Just FYI: every news outlet that identified Susan Miller as an “author” of the Intelligence Community Assessment now needs to make a change, based on her own words. Hat tip to @BlazeTV and Joseph MacKinnon, who beat us and got this lol quote:
“I indeed did not write the ICA,… https://t.co/Ti41rARuyU pic.twitter.com/GhqJsAwst2
— Matt Taibbi (@mtaibbi) July 30, 2025
But then came the twist: she wasn’t actually an author of the ICA. Not even close, according to senior intel officials. One bluntly told RealClearInvestigations’ Paul Sperry: “Not an author. Not involved.” Another source put it even plainer: maybe she’s “on some emails or something,” but she didn’t write the thing, didn’t lead the project, and wasn’t part of the core team. So why was she claiming otherwise?

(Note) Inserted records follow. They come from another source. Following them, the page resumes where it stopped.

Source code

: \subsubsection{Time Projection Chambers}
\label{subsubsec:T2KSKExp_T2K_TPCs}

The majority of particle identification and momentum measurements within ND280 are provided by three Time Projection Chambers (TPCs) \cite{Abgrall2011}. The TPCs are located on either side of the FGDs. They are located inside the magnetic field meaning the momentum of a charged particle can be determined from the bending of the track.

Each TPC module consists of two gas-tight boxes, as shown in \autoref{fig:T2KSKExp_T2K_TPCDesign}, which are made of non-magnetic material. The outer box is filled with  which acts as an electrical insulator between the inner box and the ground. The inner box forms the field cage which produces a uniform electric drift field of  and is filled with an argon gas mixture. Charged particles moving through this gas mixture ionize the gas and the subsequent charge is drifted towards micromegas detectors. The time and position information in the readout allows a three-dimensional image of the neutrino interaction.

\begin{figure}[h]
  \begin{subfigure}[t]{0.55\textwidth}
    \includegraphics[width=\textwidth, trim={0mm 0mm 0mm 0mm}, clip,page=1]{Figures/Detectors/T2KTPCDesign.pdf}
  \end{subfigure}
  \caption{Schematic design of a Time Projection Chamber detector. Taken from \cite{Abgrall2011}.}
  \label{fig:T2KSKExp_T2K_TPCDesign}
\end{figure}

The Blaze’s Joe MacKinnon broke it first, and Matt Taibbi quickly piled on: Miller initially told reporters, “My team and I at CIA wrote a CIA analysis about Russian influence on the election.” Then she added that her report was used by the Office of the Director of National Intelligence (ODNI) as the “basis” for the ICA. In other words: no, she didn’t actually write the ICA — but she wants credit for something adjacent to it. That’s not exactly a denial; it’s more like an awkward pivot.
— Matt Taibbi (@mtaibbi) July 29, 2025
Meanwhile, Taibbi noted how bizarrely off Miller seemed in her media blitz, fumbling dates, glossing over Steele dossier details, and looking visibly shocked when interviewers brought up the infamous “pee tapes.” Yet this is the person suddenly trotted out as the face of the ICA? Not Brennan. Not Clapper. Not Comey. Susan Miller.

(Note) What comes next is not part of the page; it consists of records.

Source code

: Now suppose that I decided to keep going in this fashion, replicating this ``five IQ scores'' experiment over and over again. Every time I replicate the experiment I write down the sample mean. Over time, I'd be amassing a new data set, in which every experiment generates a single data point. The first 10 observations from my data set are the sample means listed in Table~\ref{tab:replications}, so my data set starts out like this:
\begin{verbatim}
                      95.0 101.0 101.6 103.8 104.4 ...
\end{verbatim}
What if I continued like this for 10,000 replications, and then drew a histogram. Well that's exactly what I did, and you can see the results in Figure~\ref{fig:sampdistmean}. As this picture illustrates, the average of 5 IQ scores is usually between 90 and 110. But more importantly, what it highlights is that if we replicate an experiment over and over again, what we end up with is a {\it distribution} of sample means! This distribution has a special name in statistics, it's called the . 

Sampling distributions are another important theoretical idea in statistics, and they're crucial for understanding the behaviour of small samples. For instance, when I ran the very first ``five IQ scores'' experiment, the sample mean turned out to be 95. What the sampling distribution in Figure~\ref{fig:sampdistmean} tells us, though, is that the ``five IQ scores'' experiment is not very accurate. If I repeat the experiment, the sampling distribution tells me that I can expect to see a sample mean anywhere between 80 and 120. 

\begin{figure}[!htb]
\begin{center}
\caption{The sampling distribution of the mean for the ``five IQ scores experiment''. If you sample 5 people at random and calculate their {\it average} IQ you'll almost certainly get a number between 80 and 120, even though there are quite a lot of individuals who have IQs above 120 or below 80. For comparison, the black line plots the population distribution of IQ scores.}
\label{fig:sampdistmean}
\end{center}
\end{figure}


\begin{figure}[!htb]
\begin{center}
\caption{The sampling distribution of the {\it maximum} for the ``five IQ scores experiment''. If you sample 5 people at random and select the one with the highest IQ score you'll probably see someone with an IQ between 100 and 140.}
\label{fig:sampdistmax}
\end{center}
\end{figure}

And here’s the kicker: while she’s being publicly called out for misleading statements about her role, the International Spy Museum is set to give her a “Hidden Hero” award this fall for “outsized contributions to the intelligence community.” You can’t make this stuff up.

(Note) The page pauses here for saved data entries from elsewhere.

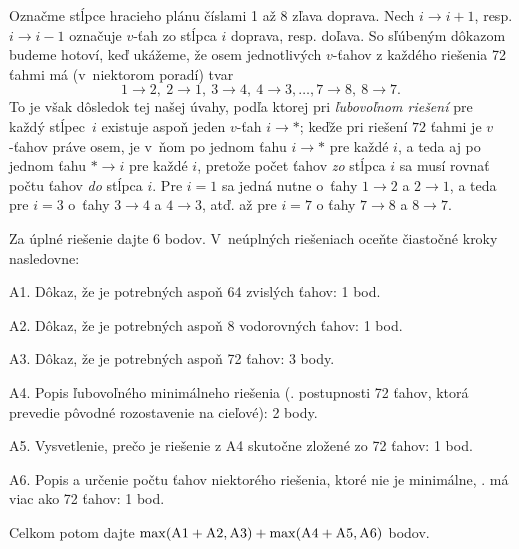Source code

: {Označme stĺpce hracieho plánu číslami 1 až 8 zľava doprava.
Nech $i\to i+1$, resp. $i\to i-1$ označuje $v$-ťah zo stĺpca $i$
doprava, resp. doľava. So sľúbeným dôkazom budeme hotoví, keď
ukážeme, že osem jednotlivých $v$-ťahov z každého riešenia 72 ťahmi
má (v~niektorom poradí) tvar
$$
1\to2,\ 2\to1,\ 3\to4,\ 4\to 3,\dots,7\to8,\ 8\to7.
$$
To je však dôsledok tej našej úvahy, podľa ktorej pri
\emph{ľubovoľnom riešení} pre každý stĺpec~$i$ existuje
aspoň jeden $v$-ťah $i\to{\ast}$; keďže pri
riešení $72$ ťahmi je $v$-ťahov práve osem, je
v~ňom po jednom ťahu $i\to{\ast}$ pre každé $i$, a teda
aj po jednom ťahu ${\ast}\to i$ pre každé $i$, pretože
počet ťahov \emph{zo} stĺpca $i$ sa musí rovnať počtu ťahov
\emph{do} stĺpca $i$.
Pre $i=1$ sa jedná nutne o~ťahy $1\to2$ a $2\to1$, a teda pre
$i=3$ o~ťahy $3\to4$ a $4\to3$, atď. až pre $i=7$ o ťahy $7\to8$ a
$8\to7$.


\schemaABC
Za úplné riešenie dajte 6 bodov. V~neúplných riešeniach oceňte
čiastočné kroky nasledovne:
\item{A1.} Dôkaz, že je potrebných aspoň 64 zvislých ťahov: 1 bod.
\item{A2.} Dôkaz, že je potrebných aspoň 8 vodorovných ťahov: 1 bod.
\item{A3.} Dôkaz, že je potrebných aspoň 72 ťahov: 3 body.
\item{A4.} Popis ľubovoľného minimálneho riešenia (\tj. postupnosti 72 ťahov, ktorá prevedie pôvodné rozostavenie na cieľové): 2 body.
\item{A5.} Vysvetlenie, prečo je riešenie z A4 skutočne zložené zo 72 ťahov: 1 bod.
\item{A6.} Popis a určenie počtu ťahov niektorého riešenia, ktoré nie je minimálne, \tj. má viac ako 72 ťahov: 1 bod.

\noindent
Celkom potom dajte $\rm\max(A1+A2,A3)+\max(A4+A5,A6)$ bodov.
\endschema
}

Susan Miller conned NBC News, CNN, CBS News, Michael Isikoff, et. al., into thinking she was the lead author of the ICA. She is either a complete whackadoodle or she was sent out there to shield the real author.
— Paul Sperry (@paulsperry_) July 31, 2025
So, who sent Susan Miller on this bizarre PR mission? Why now? And why on earth is she picking fights with Tulsi Gabbard — of all people — over a report she didn’t even author? As Taibbi put it best: this Russiagate thing? “Ops all the way down.”